Photo of Simon BirminghamSimon Birmingham (SA, Liberal Party) Share this | Hansard source

It is a pleasure to speak on the Telecommunications Legislation Amendment (National Broadband Network) Bill 2008, the first piece of legislation relating to the government’s proposed national broadband network. I and all members of the coalition recognise the fundamental importance of broadband and effective delivery of broadband to Australians across the diversity of our country, in metropolitan and country areas. We recognise its importance to our economic development and to ensuring that Australia prospers now and into the future. We know that broadband and effective communications policies will play a very important role in Australia’s future and in ensuring that we enjoy the same type of economic growth and economic benefits that Australia has enjoyed so much over the last decade. That is why it is so important that we get this process right—that the new Rudd government gets communications policy right. In particular, it needs to get the process surrounding the national broadband network right, because Australia’s future and our economic sustainability into the future will very much depend on correct policy parameters in these important areas.

Our concerns lie in the rushing of this process and the risk that it will not be right and that we will see billions of dollars in taxpayers’ money squandered to get a less than satisfactory public policy outcome for all Australians. We believe it is important to be judicious in the expenditure of the public funds that have been put on the table here. A figure of $4.7 billion was plucked by the then Rudd opposition, and this legislation is now being rushed through just so that it can be spent and they can meet their election promise as quickly as possible, regardless of the implications of this for good communications policy along the way.

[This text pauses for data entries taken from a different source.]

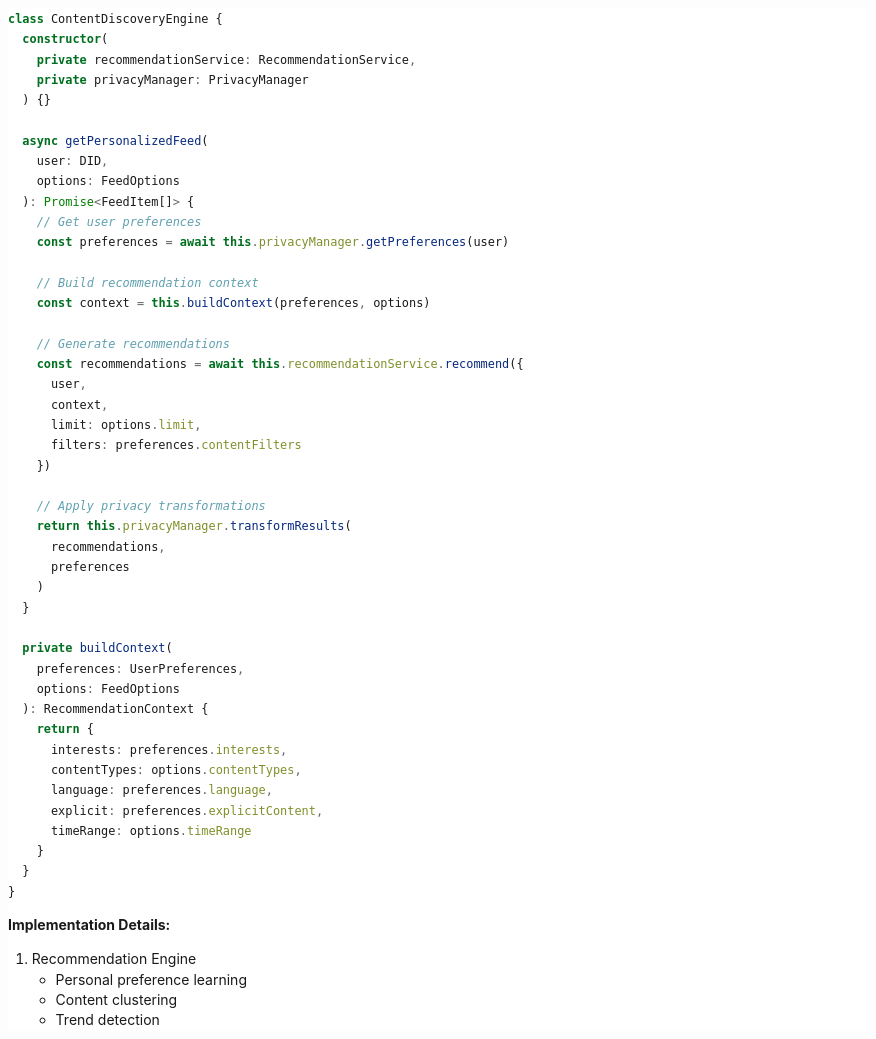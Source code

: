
 ```typescript
class ContentDiscoveryEngine {
  constructor(
    private recommendationService: RecommendationService,
    private privacyManager: PrivacyManager
  ) {}

  async getPersonalizedFeed(
    user: DID,
    options: FeedOptions
  ): Promise<FeedItem[]> {
    // Get user preferences
    const preferences = await this.privacyManager.getPreferences(user)

    // Build recommendation context
    const context = this.buildContext(preferences, options)

    // Generate recommendations
    const recommendations = await this.recommendationService.recommend({
      user,
      context,
      limit: options.limit,
      filters: preferences.contentFilters
    })

    // Apply privacy transformations
    return this.privacyManager.transformResults(
      recommendations,
      preferences
    )
  }

  private buildContext(
    preferences: UserPreferences,
    options: FeedOptions
  ): RecommendationContext {
    return {
      interests: preferences.interests,
      contentTypes: options.contentTypes,
      language: preferences.language,
      explicit: preferences.explicitContent,
      timeRange: options.timeRange
    }
  }
}
```

**Implementation Details:**
1. Recommendation Engine
   * Personal preference learning
   * Content clustering
   * Trend detection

Government funds in sectors where the private sector is at play should be invested where there is a clear market failure. That should be the overriding priority for where government funds are expended. The concern with the approach adopted by the government is that it is not focusing on where market failures may exist. Far from it; it is throwing $4.7 billion at a broad and sweeping proposal that does not target the likelihood of market failures in regional Australia. In fact, it probably pushes regional Australia to the end of the queue, so that the likely development of broadband may be hastened in metropolitan Australia at the expense of areas that commercially would not otherwise have been delivered. The market failure may exist in regional Australia. It probably will not exist in metropolitan Australia, where commercial providers have already been working to deliver such services.

I commend to the Senate and to the Minister for Broadband, Communications and the Digital Economy the Australian Financial Review editorial of 22 April, which talks of the risk of the Rudd government enacting:

… a policy blunder with anti-competitive consequences … simply to fulfil some lazy election rhetoric by using a taxpayer-funded sledgehammer to crack a phoney broadband crisis. The “crisis” is gradually being fixed—at least in built-up areas—by competitive investment in fast broadband services …

We are seeing the delivery of services into metropolitan areas and yet we have seen the government kill off the chance of early delivery of services, through the OPEL contract, to areas that were underserviced. We are seeing the government ignore market failure that may exist and simply proceeding with the policy that it did on the run to get a great headline in the lead-up to an election. It wants to ensure that it can rush it through and claim to have implemented this policy, knowing that the long-term consequences for Australia could be very severe.

As the AFR editorial goes on to state:

There is no justification for the rush, apart from politics, and no evidence of market failure sufficient to justify a government intervention on the scale proposed.

It is a damning indictment of the government’s approach here and it certainly highlights the fact that this government is hell-bent on delivering its election promises, regardless of whether they will produce the right outcomes for Australia.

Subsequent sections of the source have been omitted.